What the exercise asks: Nothing but a number belongs in the answer: the count of lines below that contain the word "stream".
[Entries provided — start]
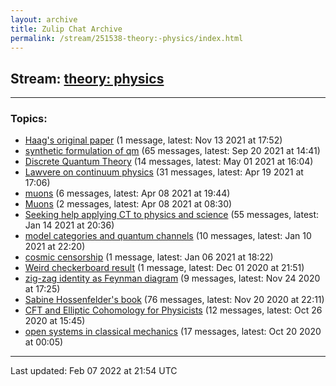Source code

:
 ```yaml
---
layout: archive
title: Zulip Chat Archive
permalink: /stream/251538-theory:-physics/index.html
---
```


## Stream: [theory: physics](https://mattecapu.github.io/ct-zulip-archive/stream/251538-theory:-physics/index.html)
---

### Topics:

* [Haag's original paper](topic/Haag's.20original.20paper.html) (1 message, latest: Nov 13 2021 at 17:52)
* [synthetic formulation of qm](topic/synthetic.20formulation.20of.20qm.html) (65 messages, latest: Sep 20 2021 at 14:41)
* [Discrete Quantum Theory](topic/Discrete.20Quantum.20Theory.html) (14 messages, latest: May 01 2021 at 16:04)
* [Lawvere on continuum physics](topic/Lawvere.20on.20continuum.20physics.html) (31 messages, latest: Apr 19 2021 at 17:06)
* [muons](topic/muons.html) (6 messages, latest: Apr 08 2021 at 19:44)
* [Muons](topic/Muons.html) (2 messages, latest: Apr 08 2021 at 08:30)
* [Seeking help applying CT to physics and science](topic/Seeking.20help.20applying.20CT.20to.20physics.20and.20science.html) (55 messages, latest: Jan 14 2021 at 20:36)
* [model categories and quantum channels](topic/model.20categories.20and.20quantum.20channels.html) (10 messages, latest: Jan 10 2021 at 22:20)
* [cosmic censorship](topic/cosmic.20censorship.html) (1 message, latest: Jan 06 2021 at 18:22)
* [Weird checkerboard result](topic/Weird.20checkerboard.20result.html) (1 message, latest: Dec 01 2020 at 21:51)
* [zig-zag identity as Feynman diagram](topic/zig-zag.20identity.20as.20Feynman.20diagram.html) (9 messages, latest: Nov 24 2020 at 17:25)
* [Sabine Hossenfelder's book](topic/Sabine.20Hossenfelder's.20book.html) (76 messages, latest: Nov 20 2020 at 22:11)
* [CFT and Elliptic Cohomology for Physicists](topic/CFT.20and.20Elliptic.20Cohomology.20for.20Physicists.html) (12 messages, latest: Oct 26 2020 at 15:45)
* [open systems in classical mechanics](topic/open.20systems.20in.20classical.20mechanics.html) (17 messages, latest: Oct 20 2020 at 00:05)

<hr><p>Last updated: Feb 07 2022 at 21:54 UTC</p>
[Entries provided — finish]
Task response: 2